» **Work task**: What is the number of lines in these records with "into" in them? Answer with that number only.

[Extracted entries Boundary: Start]

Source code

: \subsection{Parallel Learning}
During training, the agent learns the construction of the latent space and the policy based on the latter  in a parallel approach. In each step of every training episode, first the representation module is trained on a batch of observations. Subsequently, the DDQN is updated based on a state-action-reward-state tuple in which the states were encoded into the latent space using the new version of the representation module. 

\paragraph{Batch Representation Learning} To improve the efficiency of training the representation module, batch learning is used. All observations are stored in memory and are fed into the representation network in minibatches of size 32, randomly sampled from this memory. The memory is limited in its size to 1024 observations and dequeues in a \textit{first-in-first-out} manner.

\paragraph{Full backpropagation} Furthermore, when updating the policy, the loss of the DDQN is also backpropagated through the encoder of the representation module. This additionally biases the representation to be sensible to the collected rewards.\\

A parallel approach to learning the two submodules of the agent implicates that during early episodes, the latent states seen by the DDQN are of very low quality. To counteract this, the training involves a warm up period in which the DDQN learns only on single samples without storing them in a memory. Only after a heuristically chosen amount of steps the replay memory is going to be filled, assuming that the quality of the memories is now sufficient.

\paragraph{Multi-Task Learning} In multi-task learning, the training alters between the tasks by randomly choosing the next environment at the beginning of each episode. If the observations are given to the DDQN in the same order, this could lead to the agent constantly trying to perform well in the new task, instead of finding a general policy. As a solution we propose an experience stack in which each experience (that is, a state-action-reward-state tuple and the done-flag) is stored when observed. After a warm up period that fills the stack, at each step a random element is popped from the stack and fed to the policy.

[Extracted entries Boundary: End]

» **Result for this task**: 2